Thursday, February 27, 2003
Infineon Technologies' chief executive said Thursday (February 27, 2003) that transferring advanced technology to China was the right thing to do, especially since the Chinese would likely catch up on their own.

Passing through Bangkok on his way back to Munich, CEO Ulrich Schumacher sat with reporters for a few hours to lay out the German chip maker's strategy in Asia and answer questions about the future of Promos Technology, a joint venture it runs with Mosel Vitelic Inc. that is floundering because of acrimony between the parent companies.

Even as that partnership crumbles, however, Schumacher said his company is committed to fostering new ties with Taiwanese and Chinese chip makers and using those relationships to take advantage of increasing demand in the Asia Pacific region, especially in China.

Schumacher said China would be at the center of driving chip demand in Asia over the next several years and a factor in the company's Asia Pacific revenue growing from about 30 percent of total revenues to nearly 45 percent in the next few years.

Acknowledging the uncertainties of the Chinese market, including intellectual property protection, copycat business models and other pitfalls, Schumacher said companies still need to push into the market, even if the ground seems to shift constantly.

“China is a big question mark. Is it the market of the future? Is it the enemy of the future? Will these people kill you if you help them develop an industry? No one has a clear understanding of what is going to happen,” Schumacher said. “But one thing is clear. You can't ignore them. Somehow you have to be part of the game.”

Schumacher took exception to the notion that China should be brought along slowly and denied the most advanced chip manufacturing technology that other countries possess.

Currently, through a largely voluntary pact called the Wassenar Agreement, most countries do not import the most advanced chip-making tools into China. Recently, the cohesiveness of the agreement has been slipping, pitting more ardent supporters, such as the US government, against some governments in Europe that are more lax about granting export licenses for the specialized tools.
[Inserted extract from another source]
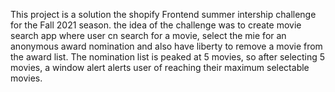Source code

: This project is a solution the shopify Frontend summer intership challenge for the Fall 2021 season. the idea of the challenge was to create  movie search app where user cn search for a movie, select the mie for an anonymous award nomination and also have liberty to remove a movie from the award list. The nomination list is peaked at 5 movies, so after selecting 5 movies, a window alert alerts user of reaching their maximum selectable movies.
“All this discussion about whether you should just transfer older technology and just let them do foundry with it just doesn't work,” he said. “Effectively, China needs to be up to speed just like every other region. If you look, for example, at SMIC, they are starting with 0.14-micron and they will have 0.11-micron technology soon. If you know you cannot avoid that, and it doesn't make sense to avoid that, then it is better to join and to help.”
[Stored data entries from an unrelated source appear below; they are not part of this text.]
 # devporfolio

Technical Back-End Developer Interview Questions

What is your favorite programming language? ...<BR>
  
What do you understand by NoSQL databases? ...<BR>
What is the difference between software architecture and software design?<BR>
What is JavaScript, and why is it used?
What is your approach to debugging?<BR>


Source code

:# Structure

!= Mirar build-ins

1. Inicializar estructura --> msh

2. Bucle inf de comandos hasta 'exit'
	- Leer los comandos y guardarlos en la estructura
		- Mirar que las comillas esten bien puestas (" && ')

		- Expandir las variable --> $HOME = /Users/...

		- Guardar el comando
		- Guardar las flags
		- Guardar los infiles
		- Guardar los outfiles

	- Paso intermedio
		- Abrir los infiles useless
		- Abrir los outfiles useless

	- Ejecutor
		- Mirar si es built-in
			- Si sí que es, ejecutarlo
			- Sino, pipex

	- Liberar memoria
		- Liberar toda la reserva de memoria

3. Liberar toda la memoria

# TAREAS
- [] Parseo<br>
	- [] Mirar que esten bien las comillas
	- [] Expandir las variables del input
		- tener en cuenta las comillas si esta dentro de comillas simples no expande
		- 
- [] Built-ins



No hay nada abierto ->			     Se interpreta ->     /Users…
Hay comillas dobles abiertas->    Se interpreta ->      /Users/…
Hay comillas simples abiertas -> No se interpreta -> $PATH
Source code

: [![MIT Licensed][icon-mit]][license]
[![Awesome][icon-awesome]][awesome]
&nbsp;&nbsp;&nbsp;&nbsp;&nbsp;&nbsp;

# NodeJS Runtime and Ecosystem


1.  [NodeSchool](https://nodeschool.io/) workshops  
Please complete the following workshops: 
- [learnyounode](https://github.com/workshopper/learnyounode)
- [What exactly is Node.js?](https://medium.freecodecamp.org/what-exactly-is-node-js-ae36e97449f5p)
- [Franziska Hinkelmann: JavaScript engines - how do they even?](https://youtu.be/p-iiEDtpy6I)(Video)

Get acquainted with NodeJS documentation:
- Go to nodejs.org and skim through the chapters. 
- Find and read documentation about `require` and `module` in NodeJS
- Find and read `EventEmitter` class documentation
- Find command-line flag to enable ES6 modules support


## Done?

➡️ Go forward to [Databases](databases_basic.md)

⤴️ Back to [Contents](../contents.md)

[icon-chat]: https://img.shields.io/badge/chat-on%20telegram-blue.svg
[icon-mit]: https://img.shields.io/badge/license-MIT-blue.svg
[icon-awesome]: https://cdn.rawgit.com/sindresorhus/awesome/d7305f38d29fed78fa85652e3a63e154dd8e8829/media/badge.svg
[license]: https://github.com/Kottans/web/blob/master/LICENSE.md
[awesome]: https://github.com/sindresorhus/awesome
Over the next few years, Infineon will ramp up its workforce in China to about 2500 people, from just a few hundred today. At least 1000 of those will be engineers, tasked to developing firmware for wireless products and doing back-end design verification.

Schumacher also said Infineon would build, “a major back-end facility in this region.” He declined to say where. “We have to almost triple the production volume of DRAM chips at the back-end. Today, we have the capacity for about 500 million to 600 million pieces and we have to go up to somewhere around 1.5 billion pieces,” he said, noting that it will be part of a push to collectively control 30 percent of the DRAM market with partner Nanya Technology Corp. of Taiwan. They now control nearly 20 percent.